#### Given data
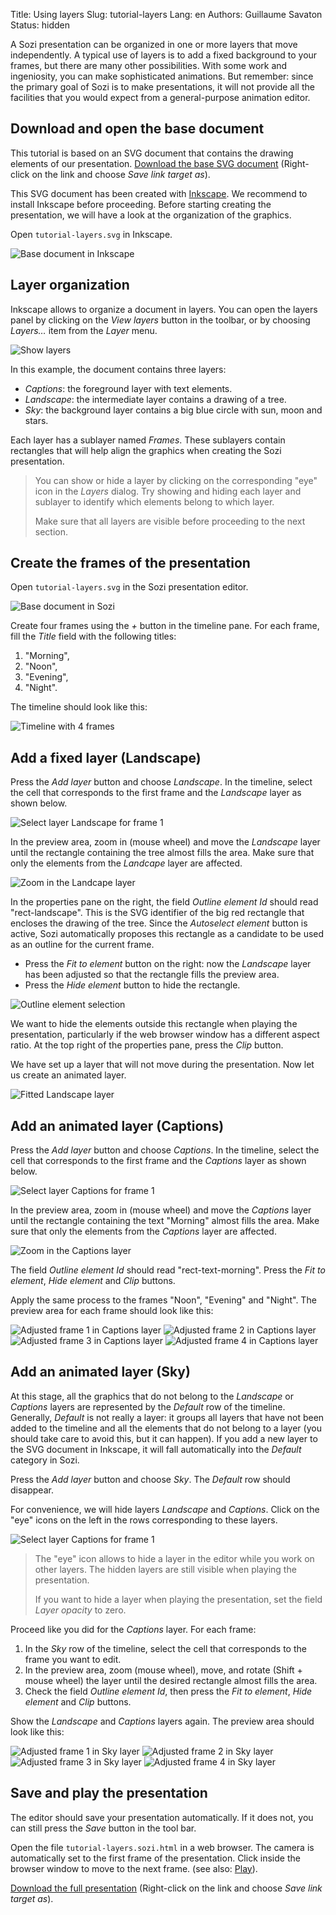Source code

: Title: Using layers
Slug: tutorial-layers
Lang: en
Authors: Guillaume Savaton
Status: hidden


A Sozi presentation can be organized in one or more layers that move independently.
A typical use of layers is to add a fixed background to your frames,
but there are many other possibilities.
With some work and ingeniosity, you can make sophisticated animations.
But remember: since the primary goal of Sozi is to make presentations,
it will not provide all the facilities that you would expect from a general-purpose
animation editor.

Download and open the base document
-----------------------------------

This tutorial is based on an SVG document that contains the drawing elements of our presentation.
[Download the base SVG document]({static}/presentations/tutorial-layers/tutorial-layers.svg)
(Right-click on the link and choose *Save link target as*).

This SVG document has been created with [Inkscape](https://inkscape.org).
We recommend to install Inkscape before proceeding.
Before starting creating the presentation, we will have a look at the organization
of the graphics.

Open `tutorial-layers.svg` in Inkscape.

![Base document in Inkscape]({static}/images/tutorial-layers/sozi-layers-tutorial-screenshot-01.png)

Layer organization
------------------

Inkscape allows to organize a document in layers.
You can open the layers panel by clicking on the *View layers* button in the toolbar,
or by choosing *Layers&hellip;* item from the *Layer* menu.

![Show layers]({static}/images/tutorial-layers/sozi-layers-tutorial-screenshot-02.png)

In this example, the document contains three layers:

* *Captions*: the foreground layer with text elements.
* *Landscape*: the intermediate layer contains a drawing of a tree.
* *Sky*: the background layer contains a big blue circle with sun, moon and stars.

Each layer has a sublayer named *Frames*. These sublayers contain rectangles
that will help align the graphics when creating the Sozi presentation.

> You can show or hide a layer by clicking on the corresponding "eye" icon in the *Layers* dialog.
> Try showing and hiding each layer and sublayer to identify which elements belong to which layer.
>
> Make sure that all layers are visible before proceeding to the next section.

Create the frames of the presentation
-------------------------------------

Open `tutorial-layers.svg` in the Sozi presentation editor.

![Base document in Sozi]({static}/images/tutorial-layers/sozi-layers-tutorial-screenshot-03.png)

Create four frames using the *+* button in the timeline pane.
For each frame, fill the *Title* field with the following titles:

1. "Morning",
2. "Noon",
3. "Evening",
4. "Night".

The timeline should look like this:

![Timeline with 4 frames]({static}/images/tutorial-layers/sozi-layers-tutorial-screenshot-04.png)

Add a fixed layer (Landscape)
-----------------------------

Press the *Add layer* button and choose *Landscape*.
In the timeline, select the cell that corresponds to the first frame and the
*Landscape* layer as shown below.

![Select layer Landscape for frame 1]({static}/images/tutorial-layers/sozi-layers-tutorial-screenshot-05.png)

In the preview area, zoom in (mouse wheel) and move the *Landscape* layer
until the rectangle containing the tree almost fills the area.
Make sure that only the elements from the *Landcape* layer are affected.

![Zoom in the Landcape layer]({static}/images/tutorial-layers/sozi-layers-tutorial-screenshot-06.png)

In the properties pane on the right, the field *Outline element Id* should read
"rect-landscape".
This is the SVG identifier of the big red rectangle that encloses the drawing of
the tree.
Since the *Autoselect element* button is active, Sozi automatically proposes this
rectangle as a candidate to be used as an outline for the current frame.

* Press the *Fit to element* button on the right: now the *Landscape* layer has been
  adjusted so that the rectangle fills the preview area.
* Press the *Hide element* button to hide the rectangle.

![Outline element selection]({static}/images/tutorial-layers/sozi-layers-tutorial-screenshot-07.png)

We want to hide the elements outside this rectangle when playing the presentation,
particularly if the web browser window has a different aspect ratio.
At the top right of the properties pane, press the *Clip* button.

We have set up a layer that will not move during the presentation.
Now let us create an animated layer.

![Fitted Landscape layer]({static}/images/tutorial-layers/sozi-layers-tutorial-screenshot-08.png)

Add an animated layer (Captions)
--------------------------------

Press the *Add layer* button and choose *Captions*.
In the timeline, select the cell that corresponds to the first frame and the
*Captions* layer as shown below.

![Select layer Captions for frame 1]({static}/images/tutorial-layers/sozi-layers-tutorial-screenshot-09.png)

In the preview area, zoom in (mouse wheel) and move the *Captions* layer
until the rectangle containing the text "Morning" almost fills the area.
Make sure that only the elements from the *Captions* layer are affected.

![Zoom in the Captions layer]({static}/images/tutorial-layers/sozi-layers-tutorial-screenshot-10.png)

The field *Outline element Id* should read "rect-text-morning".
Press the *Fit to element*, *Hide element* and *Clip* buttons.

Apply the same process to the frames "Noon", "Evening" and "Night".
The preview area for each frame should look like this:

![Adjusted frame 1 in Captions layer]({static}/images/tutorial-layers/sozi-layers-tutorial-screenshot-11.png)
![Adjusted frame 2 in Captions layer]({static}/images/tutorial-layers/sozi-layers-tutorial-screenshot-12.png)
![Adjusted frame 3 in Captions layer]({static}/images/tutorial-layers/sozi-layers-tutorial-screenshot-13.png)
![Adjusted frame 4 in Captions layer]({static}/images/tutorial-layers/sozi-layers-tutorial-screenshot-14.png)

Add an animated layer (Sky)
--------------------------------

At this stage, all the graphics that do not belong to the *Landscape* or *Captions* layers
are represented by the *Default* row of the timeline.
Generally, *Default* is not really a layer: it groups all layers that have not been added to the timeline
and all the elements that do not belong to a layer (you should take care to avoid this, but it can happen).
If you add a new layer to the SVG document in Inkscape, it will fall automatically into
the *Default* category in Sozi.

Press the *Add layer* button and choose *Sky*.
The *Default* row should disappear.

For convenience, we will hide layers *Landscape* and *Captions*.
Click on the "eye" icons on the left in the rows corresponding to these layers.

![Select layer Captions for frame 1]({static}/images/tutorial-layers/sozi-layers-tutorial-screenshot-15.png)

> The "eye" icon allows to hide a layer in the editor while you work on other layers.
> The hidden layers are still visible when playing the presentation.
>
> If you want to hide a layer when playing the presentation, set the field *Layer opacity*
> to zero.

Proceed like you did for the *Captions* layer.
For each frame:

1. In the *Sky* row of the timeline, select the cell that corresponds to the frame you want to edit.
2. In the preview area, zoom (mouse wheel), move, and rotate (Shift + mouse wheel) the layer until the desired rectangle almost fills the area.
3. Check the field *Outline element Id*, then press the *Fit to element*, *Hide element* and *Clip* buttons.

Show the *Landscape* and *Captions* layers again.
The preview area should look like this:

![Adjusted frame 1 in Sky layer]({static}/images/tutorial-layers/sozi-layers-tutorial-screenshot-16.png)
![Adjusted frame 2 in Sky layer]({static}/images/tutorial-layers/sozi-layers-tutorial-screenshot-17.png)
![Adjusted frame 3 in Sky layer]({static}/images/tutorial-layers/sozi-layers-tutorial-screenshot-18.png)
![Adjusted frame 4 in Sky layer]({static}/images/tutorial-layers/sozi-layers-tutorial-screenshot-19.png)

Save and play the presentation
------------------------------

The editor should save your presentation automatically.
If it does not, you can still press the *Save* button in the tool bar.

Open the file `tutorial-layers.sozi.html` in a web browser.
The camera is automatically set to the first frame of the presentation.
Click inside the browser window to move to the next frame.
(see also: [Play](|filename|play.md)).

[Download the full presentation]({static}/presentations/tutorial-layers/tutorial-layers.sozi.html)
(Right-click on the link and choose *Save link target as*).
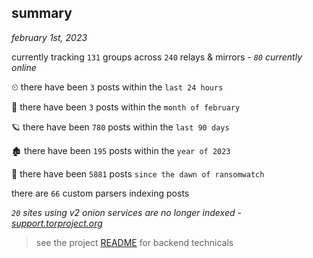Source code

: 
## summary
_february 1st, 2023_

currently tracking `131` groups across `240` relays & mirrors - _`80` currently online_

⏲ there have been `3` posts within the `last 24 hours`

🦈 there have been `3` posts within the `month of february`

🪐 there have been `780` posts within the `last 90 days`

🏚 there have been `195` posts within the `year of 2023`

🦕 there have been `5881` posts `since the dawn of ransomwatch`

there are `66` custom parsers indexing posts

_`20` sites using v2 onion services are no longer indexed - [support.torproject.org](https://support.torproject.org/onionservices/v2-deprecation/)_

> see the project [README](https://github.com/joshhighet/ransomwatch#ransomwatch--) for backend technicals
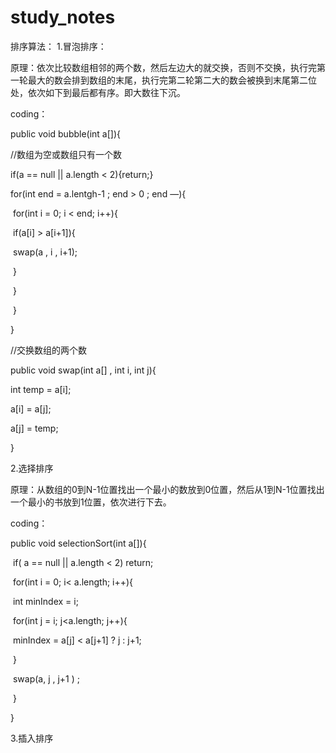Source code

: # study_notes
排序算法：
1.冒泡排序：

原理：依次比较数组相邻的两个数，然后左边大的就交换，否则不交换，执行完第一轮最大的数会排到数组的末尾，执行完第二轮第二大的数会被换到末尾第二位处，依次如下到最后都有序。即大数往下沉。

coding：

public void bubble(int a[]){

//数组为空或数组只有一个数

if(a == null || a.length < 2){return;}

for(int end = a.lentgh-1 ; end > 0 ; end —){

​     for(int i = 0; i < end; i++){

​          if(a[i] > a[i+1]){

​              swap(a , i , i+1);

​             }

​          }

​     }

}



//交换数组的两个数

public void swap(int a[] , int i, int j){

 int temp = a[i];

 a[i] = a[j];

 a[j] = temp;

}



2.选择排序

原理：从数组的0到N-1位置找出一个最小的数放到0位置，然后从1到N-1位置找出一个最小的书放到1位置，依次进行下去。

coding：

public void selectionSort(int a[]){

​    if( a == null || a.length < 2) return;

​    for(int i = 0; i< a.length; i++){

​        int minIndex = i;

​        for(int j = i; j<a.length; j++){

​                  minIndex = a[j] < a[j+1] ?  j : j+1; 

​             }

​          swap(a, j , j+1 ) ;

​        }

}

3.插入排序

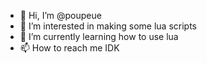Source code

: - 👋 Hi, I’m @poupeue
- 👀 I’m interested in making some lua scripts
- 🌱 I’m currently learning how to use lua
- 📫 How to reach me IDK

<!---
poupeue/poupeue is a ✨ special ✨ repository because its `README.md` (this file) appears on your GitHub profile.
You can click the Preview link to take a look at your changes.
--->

#### Task
Keep the pictures out and repeat exactly the lines from the beginning of the data through the line that contains "but there are many other possibilities.", both ends included.

#### Result below
Source code

: Title: Using layers
Slug: tutorial-layers
Lang: en
Authors: Guillaume Savaton
Status: hidden


A Sozi presentation can be organized in one or more layers that move independently.
A typical use of layers is to add a fixed background to your frames,
but there are many other possibilities.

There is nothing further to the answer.